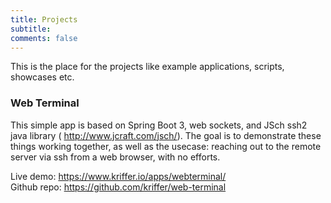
 ```yaml
---
title: Projects
subtitle: 
comments: false
---
```


This is the place for the projects like example applications, scripts, showcases etc.

### Web Terminal 
This simple app is based on Spring Boot 3, web sockets, and JSch ssh2 java library ( http://www.jcraft.com/jsch/). The goal is to demonstrate these things working together, as well as the usecase: reaching out to the remote server via ssh from a web browser, with no efforts.

Live demo: https://www.kriffer.io/apps/webterminal/  
Github repo: https://github.com/kriffer/web-terminal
__________________________________________________
- [TASK STATEMENT]: Write out only the lines from the one containing "This simple app" through the end of the listing above, exactly as they stand.

- [WRITTEN REPLY]:
This simple app is based on Spring Boot 3, web sockets, and JSch ssh2 java library ( http://www.jcraft.com/jsch/). The goal is to demonstrate these things working together, as well as the usecase: reaching out to the remote server via ssh from a web browser, with no efforts.

Live demo: https://www.kriffer.io/apps/webterminal/  
Github repo: https://github.com/kriffer/web-terminal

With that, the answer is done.